Show HN: 8base BaaS launches free tier - asantalo
https://www.8base.com/products/developer-platform
======
asantalo
Thank you, everyone, who participated in the discussion! That thread led to us
making an awesome update of our pricing (see
[https://news.ycombinator.com/item?id=20876256](https://news.ycombinator.com/item?id=20876256)).
Early on we were really concerned about our business model. Looking at what’s
happened to Graph.cool, Parse, and Scaphold, we didn’t want to die from a
free-tier that no-one ever leaves. That’s why we started with launching the
30-day free trial over a free-tier.

We’ve worked hard to find a middle ground based on the HN feedback. So the
good news is we’ve changed our pricing for developers by making the following
updates.

FREE TIER! It allows developers to build using almost all of 8base's features;
free-forever but throttling the API. This makes everything on the
backend/console usable while not supporting production use.

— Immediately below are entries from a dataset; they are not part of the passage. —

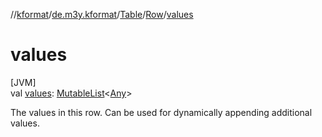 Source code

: //[kformat](../../../../index.md)/[de.m3y.kformat](../../index.md)/[Table](../index.md)/[Row](index.md)/[values](values.md)

# values

[JVM]\
val [values](values.md): [MutableList](https://kotlinlang.org/api/latest/jvm/stdlib/kotlin.collections/-mutable-list/index.html)<[Any](https://kotlinlang.org/api/latest/jvm/stdlib/kotlin/-any/index.html)>

The values in this row. Can be used for dynamically appending additional values.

Our $8 plan was renamed as HOBBYIST and we’ve introduced a new $49/mo plan
called DEVELOPER. The new plan has better limits at lower prices per unit and
lets developers utilize their own auth provider – which used to be on the
$149/mo plan.

We 10X’d storage for the same price in every plan and reduced charges for
overages.

To accommodate long-running jobs, we've changed the way we charge for
serverless functions to a combination of memory usage and time (Giga-byte
minutes).

I hope these updates put a smile on a few faces! Cause the haters gonna
hate...

Albert

------
Glosster
I've been using 8base for 4 months, and I'm loving it. Top-notch UI/UX in a
backend-as-a-service.

The new $49/m plan is a step when you outgrow the Hobby plan, not having to go
straight to "enterprise-level"

I haven't had any issue with support either.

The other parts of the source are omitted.